In stepped Jerry J. Jacobson of the Ohio Central Railroad System (OHCR) who purchased No. 6325 in 1993 and moved it to OHCR's steam shops at Morgan Run. But it wasn't until 1998 that restoration efforts began and on July 31, 2001, No. 6325 moved for the first time under its own power in forty-two years. It pulled its first excursion train from Dennison to Columbus, Ohio on September 22 of that year.

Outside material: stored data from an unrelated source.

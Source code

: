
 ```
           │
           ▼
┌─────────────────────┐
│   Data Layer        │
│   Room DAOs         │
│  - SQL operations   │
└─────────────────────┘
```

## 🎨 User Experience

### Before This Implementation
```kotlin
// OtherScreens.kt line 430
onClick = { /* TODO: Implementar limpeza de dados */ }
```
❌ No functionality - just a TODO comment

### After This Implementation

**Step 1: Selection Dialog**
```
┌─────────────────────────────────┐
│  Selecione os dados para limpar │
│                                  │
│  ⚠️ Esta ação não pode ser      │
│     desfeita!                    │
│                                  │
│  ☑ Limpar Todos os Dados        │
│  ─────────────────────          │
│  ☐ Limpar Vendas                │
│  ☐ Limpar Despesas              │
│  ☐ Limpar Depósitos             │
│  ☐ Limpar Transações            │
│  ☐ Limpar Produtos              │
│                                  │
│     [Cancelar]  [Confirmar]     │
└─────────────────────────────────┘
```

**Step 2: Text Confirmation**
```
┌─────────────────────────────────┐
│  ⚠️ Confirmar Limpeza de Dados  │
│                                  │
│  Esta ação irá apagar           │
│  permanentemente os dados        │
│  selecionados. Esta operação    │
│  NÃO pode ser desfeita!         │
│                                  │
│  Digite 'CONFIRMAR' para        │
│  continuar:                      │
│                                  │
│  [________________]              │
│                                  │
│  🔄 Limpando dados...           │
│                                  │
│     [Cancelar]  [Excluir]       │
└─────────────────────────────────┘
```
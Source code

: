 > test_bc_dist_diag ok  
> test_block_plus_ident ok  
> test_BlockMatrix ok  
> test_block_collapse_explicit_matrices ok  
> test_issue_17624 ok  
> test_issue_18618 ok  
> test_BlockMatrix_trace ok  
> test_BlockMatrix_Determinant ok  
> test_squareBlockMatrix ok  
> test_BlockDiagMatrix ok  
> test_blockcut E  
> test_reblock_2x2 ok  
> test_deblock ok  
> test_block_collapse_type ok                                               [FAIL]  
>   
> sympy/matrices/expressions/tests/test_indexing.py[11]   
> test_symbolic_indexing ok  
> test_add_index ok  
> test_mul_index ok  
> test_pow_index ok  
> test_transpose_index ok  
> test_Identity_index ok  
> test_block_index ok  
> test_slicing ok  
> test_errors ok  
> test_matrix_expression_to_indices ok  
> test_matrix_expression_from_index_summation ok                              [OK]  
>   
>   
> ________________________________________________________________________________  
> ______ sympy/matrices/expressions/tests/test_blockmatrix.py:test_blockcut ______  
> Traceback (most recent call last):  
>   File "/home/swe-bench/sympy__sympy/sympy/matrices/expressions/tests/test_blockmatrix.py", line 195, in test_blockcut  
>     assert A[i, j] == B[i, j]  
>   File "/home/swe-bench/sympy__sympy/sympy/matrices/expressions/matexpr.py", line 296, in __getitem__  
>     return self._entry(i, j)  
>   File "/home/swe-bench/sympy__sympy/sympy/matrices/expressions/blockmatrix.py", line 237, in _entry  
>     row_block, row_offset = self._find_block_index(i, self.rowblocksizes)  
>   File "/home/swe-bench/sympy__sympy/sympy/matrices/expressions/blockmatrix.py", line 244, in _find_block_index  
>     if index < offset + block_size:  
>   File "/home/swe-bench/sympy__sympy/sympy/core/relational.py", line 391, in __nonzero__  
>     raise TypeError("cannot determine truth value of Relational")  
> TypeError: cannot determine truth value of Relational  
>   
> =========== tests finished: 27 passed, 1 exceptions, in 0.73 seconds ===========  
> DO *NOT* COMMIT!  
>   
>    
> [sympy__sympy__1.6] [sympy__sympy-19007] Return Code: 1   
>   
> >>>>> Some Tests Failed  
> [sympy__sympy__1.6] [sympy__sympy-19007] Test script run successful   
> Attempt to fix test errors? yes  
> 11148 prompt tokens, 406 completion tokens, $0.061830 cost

Some well known trips done by No. 6325 for example, were in 2002, where it pulled many regular trips as well as some photo festivals where it was coupled to a train and was run along Ohio Central's track at various places for photographs, runbys or just normal train chasing. The year 2003 was a spectacular year for 6325, it pulled a few excursions but that wasn't the main event of that year, it was a huge photo festival which included 20 side by side photo runs with No. 6325 pulling a freight, and Ohio Central's ex-Canadian Pacific Railway 1293 pulling a passenger train. The year 2004 saw a huge event in Ohio Central's steam operations when "Trainfestival 2004" took place from July 30 to August 1, 2004, in Dennison, Ohio. It was a major event featuring all of their steam locomotive, some historic diesel locomotives as well as rolling stock and many more rail-related activities. No. 6325 was the star of the show; first it was parked for display then it was coupled to the passenger train for several one-hour train rides throughout the day. Then at 5 pm, it pulled a special 3-hour excursion to the OHCR Morgan Run steam shops for tours. It was operated on this schedule for all three days of the event. However, in 2005, the engine was sidelined after it suffered a hot driving axle bearing issue during an excursion run, and it was taken out of service indefinitely, where it was previously awaiting a complete rebuild.

===Disposition===
Since its sidelining in 2005, No. 6325 hasn't been fired up due to Ohio Central's cease in steam train operations. Jacobson sold the Ohio Central to Genesee & Wyoming in 2008, retained his vintage locomotives and began construction on a large roundhouse, the Age of Steam Roundhouse, in Sugarcreek, Ohio, in order to house his collection. As of 2026, No. 6325 remains in the museum's collection. Since No. 6325's time under steam only lasted just over three years after its full restoration was completed in 2001, the museum has said that not as much work would be required to bring the locomotive back to operational condition. However, returning No. 6325 to steam is not a priority for the museum at this time.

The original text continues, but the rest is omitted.